According to Gibson,

“The affordances of the environment are what it offers the animal, what it provides or furnishes, either for good or ill. The verb to afford is found in the dictionary, the noun affordance is not. I have made it up. I mean by it something that refers to both the environment and the animal in a way that no existing term does. It implies the complementarity of the animal and the environment.”

So what the heck does that mean? Basically an affordance is what can be done in relation to the environment. A chair offers the affordance of sitting on. A ball offers the affordance of being thrown. But the chair also offers the affordance of being thrown, albeit not nearly as well as the ball does. The ball may also offer the affordance of being sat on depending on size (or tolerance for discomfort? ¯\_(ツ)_/¯  ).

If you’ve heard of affordances before, this may sound incorrect. This is because Donald Norman later used the term in the context of design in his highly influential The Design of Everyday Things. For this article we are talking about Gibson and not Norman. If you can’t let go of what you think you know about affordances, then consider that there are g-Type and n-Type Affordances, and we are going to talk about the former.

Norman actually disliked the way that the design community co-opted his use of the term affordances to mean something different than what he originally intended.
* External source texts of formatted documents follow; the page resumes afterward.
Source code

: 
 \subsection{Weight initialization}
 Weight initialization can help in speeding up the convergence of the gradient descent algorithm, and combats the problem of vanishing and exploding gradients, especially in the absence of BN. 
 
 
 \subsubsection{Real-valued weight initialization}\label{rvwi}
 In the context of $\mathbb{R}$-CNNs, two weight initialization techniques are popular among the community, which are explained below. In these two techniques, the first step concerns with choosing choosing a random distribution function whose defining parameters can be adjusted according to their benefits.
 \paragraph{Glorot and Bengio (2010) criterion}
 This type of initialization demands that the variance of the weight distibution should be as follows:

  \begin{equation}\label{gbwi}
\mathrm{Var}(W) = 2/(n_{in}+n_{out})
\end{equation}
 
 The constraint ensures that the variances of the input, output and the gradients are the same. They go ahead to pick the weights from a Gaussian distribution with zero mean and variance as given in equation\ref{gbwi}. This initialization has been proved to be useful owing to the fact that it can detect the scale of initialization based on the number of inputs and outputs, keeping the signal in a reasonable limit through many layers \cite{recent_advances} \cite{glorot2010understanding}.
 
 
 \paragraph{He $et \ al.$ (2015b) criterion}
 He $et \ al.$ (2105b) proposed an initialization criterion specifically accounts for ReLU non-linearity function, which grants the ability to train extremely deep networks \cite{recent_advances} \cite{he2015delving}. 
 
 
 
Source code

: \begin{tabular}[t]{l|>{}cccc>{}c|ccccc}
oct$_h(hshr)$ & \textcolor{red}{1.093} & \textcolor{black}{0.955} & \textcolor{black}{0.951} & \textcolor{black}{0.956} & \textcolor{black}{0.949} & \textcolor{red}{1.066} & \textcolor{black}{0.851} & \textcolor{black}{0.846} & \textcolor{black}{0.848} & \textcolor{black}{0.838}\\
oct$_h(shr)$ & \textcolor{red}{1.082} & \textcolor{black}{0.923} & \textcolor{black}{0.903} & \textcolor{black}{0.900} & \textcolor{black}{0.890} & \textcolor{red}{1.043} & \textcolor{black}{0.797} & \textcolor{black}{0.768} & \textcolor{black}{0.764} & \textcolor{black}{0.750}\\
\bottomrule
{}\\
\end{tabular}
Norman was a contemporary of Gibson, and the two had frequent interaction. In the later post-digital-age re-release of The Design of Everyday Things he laments:

“Designers needed a word to describe what they were doing, so they chose affordance. What alternative did they have? I decided to provide a better answer: signifiers. Affordances determine what actions are possible. Signifiers communicate where the action should take place. We need both.”

But we are here to talk about swords hitting faces, and not the ins, outs, and history of terminology associated with smartphone design.
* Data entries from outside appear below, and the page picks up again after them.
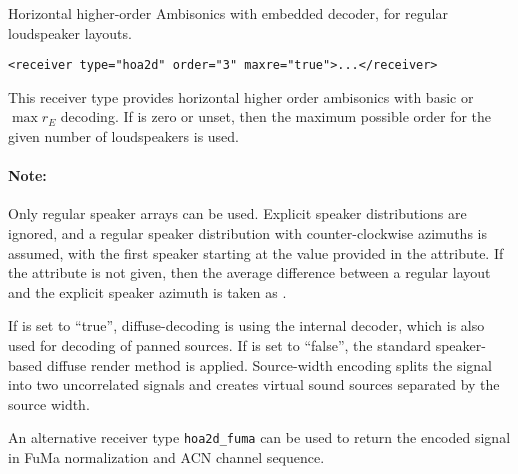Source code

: Horizontal higher-order Ambisonics with embedded decoder, for regular
loudspeaker layouts.

\begin{lstlisting}[numbers=none]
<receiver type="hoa2d" order="3" maxre="true">...</receiver>
\end{lstlisting}

This receiver type provides horizontal higher order ambisonics with
basic or $\max r_E$ decoding.
%
If  is zero or unset, then the maximum possible order for
the given number of loudspeakers is used.



\paragraph{Note:}
Only regular speaker arrays can be used. Explicit speaker
distributions are ignored, and a regular speaker distribution with
counter-clockwise azimuths is assumed, with the first speaker starting
at the value provided in the  attribute.
%
If the  attribute is not given, then the average
difference between a regular layout and the explicit speaker azimuth
is taken as .

If  is set to ``true'', diffuse-decoding is using the
internal decoder, which is also used for decoding of panned sources.
%
If  is set to ``false'', the standard speaker-based
diffuse render method is applied.
%
Source-width encoding splits the signal into two uncorrelated signals
and creates virtual sound sources separated by the source width.

An alternative receiver type \verb!hoa2d_fuma! can be used to return
the encoded signal in FuMa normalization and ACN channel sequence.
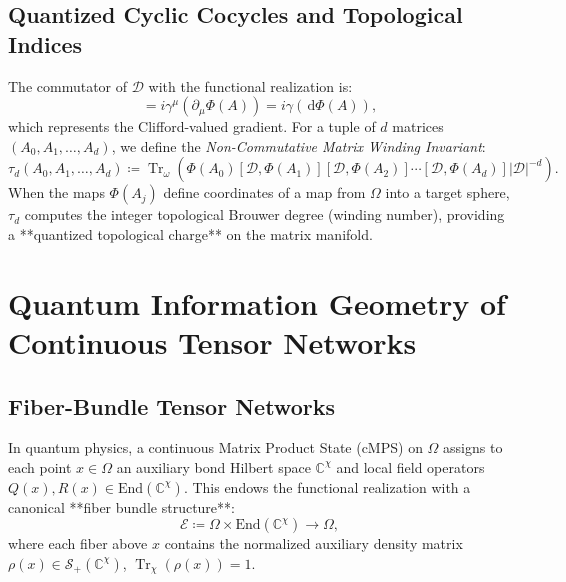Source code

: \documentclass[11pt,a4paper,reqno]{amsart}
\theoremstyle{definition}
\numberwithin{equation}{section}
\newcommand{\Tr}{\operatorname{Tr}}
\newcommand{\dif}{\,\mathrm{d}}
\begin{document}
\subsection{Quantized Cyclic Cocycles and Topological Indices}
The commutator of $\mathcal{D}$ with the functional realization is:
\begin{equation}
    [\mathcal{D}, \Phi(A)] = i \gamma^\mu (\partial_\mu \Phi(A)) = i \gamma(\dif \Phi(A)),
\end{equation}
which represents the Clifford-valued gradient. For a tuple of $d$ matrices $(A_0, A_1, \dots, A_d)$, we define the \emph{Non-Commutative Matrix Winding Invariant}:
\begin{equation}
    \tau_d(A_0, A_1, \dots, A_d) \coloneqq \Tr_\omega \left( \Phi(A_0) [\mathcal{D}, \Phi(A_1)] [\mathcal{D}, \Phi(A_2)] \cdots [\mathcal{D}, \Phi(A_d)] |\mathcal{D}|^{-d} \right).
\end{equation}
When the maps $\Phi(A_j)$ define coordinates of a map from $\Omega$ into a target sphere, $\tau_d$ computes the integer topological Brouwer degree (winding number), providing a **quantized topological charge** on the matrix manifold.

\section{Quantum Information Geometry of Continuous Tensor Networks}
\label{sec:quantum_info}

\subsection{Fiber-Bundle Tensor Networks}
In quantum physics, a continuous Matrix Product State (cMPS) \cite{verstraete2010continuous} on $\Omega$ assigns to each point $x \in \Omega$ an auxiliary bond Hilbert space $\mathbb{C}^\chi$ and local field operators $Q(x), R(x) \in \mathrm{End}(\mathbb{C}^\chi)$. 
This endows the functional realization with a canonical **fiber bundle structure**:
\begin{equation}
    \mathcal{E} \coloneqq \Omega \times \mathrm{End}(\mathbb{C}^\chi) \longrightarrow \Omega,
\end{equation}
where each fiber above $x$ contains the normalized auxiliary density matrix $\rho(x) \in \mathcal{S}_+(\mathbb{C}^\chi)$, $\Tr_\chi(\rho(x)) = 1$.
\end{document}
What Is An Affordance, Actually

Let’s start with an example: have a look at this staircase from the Royal Armouries in Leeds and estimate how tall each step is. 
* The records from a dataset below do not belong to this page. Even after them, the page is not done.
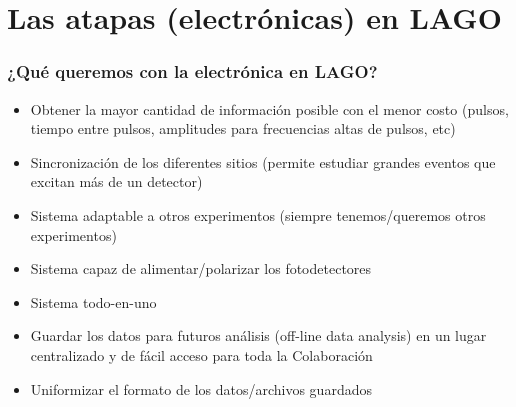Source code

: \documentclass{beamer}
\begin{document}
%
%

\section{Las atapas (electrónicas) en LAGO}

\begin{frame}
	\frametitle{¿Qué queremos con la electrónica en LAGO?}
		\begin{block}{}
    	\begin{itemize}
      	\item Obtener la mayor cantidad de información
							posible con el menor costo (pulsos, tiempo
							entre pulsos, amplitudes para frecuencias
							altas de pulsos, etc) 
											\pause
      	\item Sincronización de los diferentes sitios (permite estudiar grandes
							eventos que excitan más de un detector)
											\pause
      	\item Sistema adaptable a otros experimentos (siempre tenemos/queremos
							otros experimentos)
											\pause
      	\item Sistema capaz de alimentar/polarizar los fotodetectores
											\pause
      	\item Sistema todo-en-uno
											\pause
        \item Guardar los datos para futuros análisis (off-line data analysis)
              en un lugar centralizado y de fácil acceso para toda la
							Colaboración
											\pause
							\item \alert{Uniformizar el formato de los datos/archivos
											guardados}

    	\end{itemize}
		\end{block}
\end{frame} 
\end{document}
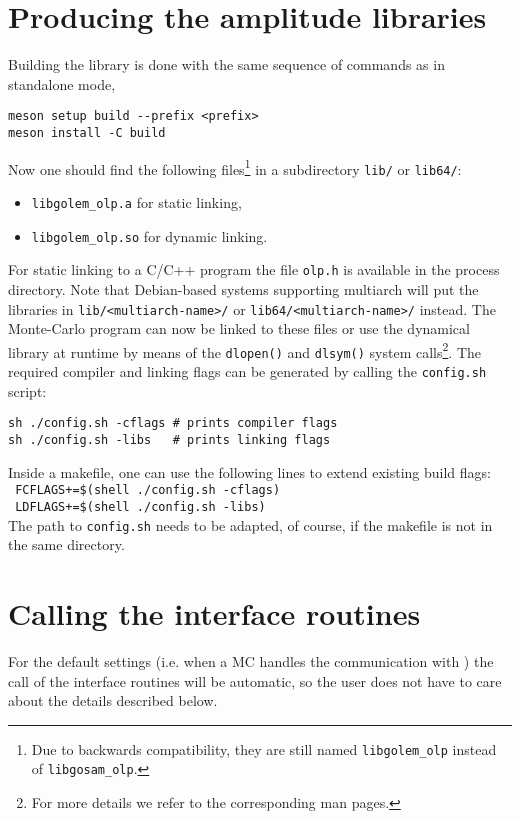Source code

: %
%
%
%

\section{Producing the amplitude libraries}\label{sec:BLHA_compiling}
Building the library is done with the same sequence of commands as in standalone mode,
\begin{lstlisting}[style=sh]
meson setup build --prefix <prefix> 
meson install -C build
\end{lstlisting}
Now one should find the following files\footnote{Due to backwards compatibility, they are still named \texttt{libgolem\_olp} instead of \texttt{libgosam\_olp}.} in a subdirectory \texttt{lib/} or \texttt{lib64/}:
\begin{itemize}
\item \texttt{libgolem\_olp.a} for static linking,
\item \texttt{libgolem\_olp.so} for dynamic linking.
\end{itemize}
For static linking to a C/C++ program the file \texttt{olp.h} is available in the process directory. Note that Debian-based systems supporting multiarch will put the libraries in \texttt{lib/<multiarch-name>/} or \texttt{lib64/<multiarch-name>/} instead. The Monte-Carlo program can now be linked to these files or use the dynamical library at runtime by means of the \texttt{dlopen()} and \texttt{dlsym()} system calls\footnote{For more details we refer to the corresponding man pages.}. The required compiler and linking flags can be generated by calling the \texttt{config.sh} script:
\begin{lstlisting}[style=sh]
sh ./config.sh -cflags # prints compiler flags 
sh ./config.sh -libs   # prints linking flags
\end{lstlisting}
Inside a makefile, one can use the following lines to extend existing build flags:\\[5pt]
\texttt{ FCFLAGS+=\$(shell ./config.sh -cflags)} \\
\texttt{ LDFLAGS+=\$(shell ./config.sh -libs)}\\[5pt]
\noindent The path to \texttt{config.sh} needs to be adapted, of course, if the makefile is not in the same directory.

%
%
%
%

\section{Calling the interface routines}\label{sec:BLHA_calling}
For the default settings (i.e. when a MC handles the communication with \gosam) the call of the interface routines will be automatic, so the user does not have to care about the details described below.

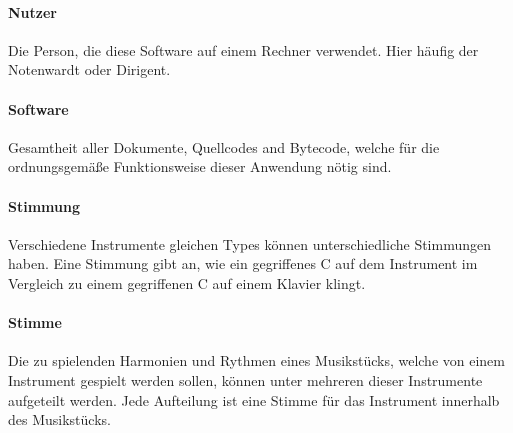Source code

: \documentclass[10pt]{scrartcl}
\begin{document}
\paragraph*{Nutzer} Die Person, die diese Software auf einem Rechner verwendet. Hier häufig der Notenwardt oder Dirigent.
\paragraph*{Software} Gesamtheit aller Dokumente, Quellcodes and Bytecode, welche für die ordnungsgemäße Funktionsweise dieser Anwendung nötig sind.
\paragraph*{Stimmung} Verschiedene Instrumente gleichen Types können unterschiedliche Stimmungen haben. Eine Stimmung gibt an, wie ein gegriffenes C auf dem Instrument im Vergleich zu einem gegriffenen C auf einem Klavier klingt.
\paragraph*{Stimme} Die zu spielenden Harmonien und Rythmen eines Musikstücks, welche von einem Instrument gespielt werden sollen, können unter mehreren dieser Instrumente aufgeteilt werden. Jede Aufteilung ist eine Stimme für das Instrument innerhalb des Musikstücks. 
\end{document}
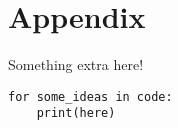 \section{Appendix}

Something extra here!

\begin{questionbox}
\begin{verbatim}
for some_ideas in code:
    print(here)
\end{verbatim}
\end{questionbox}


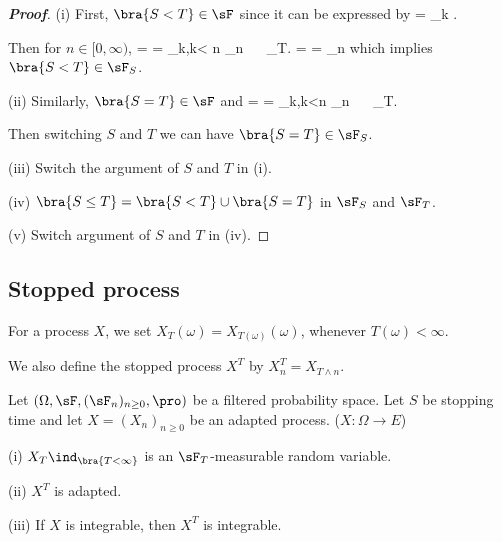 \begin{proof}[\bf Proof]
\ben
\item [(i)] First, $\bra{S<T}\in \sF$ since it can be expressed by 
\be
{} = \bigcup_{k\in \N} .
\ee

Then for $n\in [0,\infty)$,
\be
{} \cap {} =  = \bigcup_{k\in \N,k< n} \cap {} \in \sF_n \ \ra \   \in \sF_T.
\ee
\be
{} \cap {} =   \cup {} =  \cup {} \in \sF_n \nonumber
\ee
which implies $\bra{S<T}  \in \sF_S$.

\item [(ii)] Similarly, $\bra{S=T}\in \sF$ and 
\be
{}\cap {} =  = \bigcup_{k\in \N,k<n} \cap {} \in \sF_n \ \ra \   \in \sF_T.
\ee

Then switching $S$ and $T$ we can have $\bra{S=T}  \in \sF_S$.

\item [(iii)] Switch the argument of $S$ and $T$ in (i).

\item [(iv)] $\bra{S\leq T} = \bra{S<T}\cup\bra{S=T}$ in $\sF_S$ and $\sF_T$.
\item [(v)] Switch argument of $S$ and $T$ in (iv).
\een
\end{proof}


\subsection{Stopped process}

\begin{definition}\label{def:stopped_process_discrete}
For a process $X$, we set $X_T (\omega) = X_{T(\omega)}(\omega)$, whenever $T(\omega) < \infty$.

We also define the stopped process $X^T$ by $X^T_n = X_{T\land n}$.
\end{definition}



\begin{proposition}
Let $(\Omega,\sF, (\sF_n)_{n\geq 0},\pro)$ be a filtered probability space. Let $S$ be stopping time and let $X = (X_n)_{n\geq 0}$ be an adapted process. ($X: \Omega \to E$)
\ben
\item [(i)] $X_T\ind_{\bra{T <\infty}}$ is an $\sF_T$-measurable random variable.
\item [(ii)] $X^T$ is adapted.
\item [(iii)] If $X$ is integrable, then $X^T$ is integrable.
\een
\end{proposition}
You probably wasted your trip looking at the walls, when the steps are the truly profound part.

Studies have shown that people basically suck at this task. Unless you’ve specifically spent time training yourself to estimate the size of small vertical surfaces (and we thought HEMA was a niche hobby) you’re unlikely to get especially close. People are all over the map, over and under with no consistent pattern.

Something interesting happens if you ask people “can you walk up this comfortably without it disrupting your stride?”. All of a sudden they get extremely good at knowing the answer to your question. Which seems odd, as this is a question without an absolute answer. Taller individuals are able to use taller steps without disruption, and people who are fatigued are only able to maintain stride over smaller steps. Regardless, the answer is consistently accurate for their current physical condition.

Affordance vs Modeling

Using a conventional theory of perception, the above situation doesn’t make any sense. According to the IPA model we go through the following steps:

  1. Take in information from senses.
  2. Make/update our model of the world.
  3. Decide what skill to execute based on this model.
  4. Send out motor commands based on a template of how to execute the skill.

Clearly we can see we absolutely CAN’T be making a model of the steps because we have no freaking clue how tall they are! But the results hold up time after time, no matter which way we try to investigate how humans perceive the world.

Needless to say, this upended what was assumed to be the process of human understanding and action. Though this was revolutionary, the implications are still not particularly understood or implemented in most fields to this day.

As you can see, this isn’t exactly radical and new knowledge, it’s just knowledge that hasn’t been widely adopted. Gibson started advancing these ideas in the 1950s. And Nikolai Bernstein, the other ‘founding father’ of Ecological Psychology we discussed in the last article, was publishing in the 1920s.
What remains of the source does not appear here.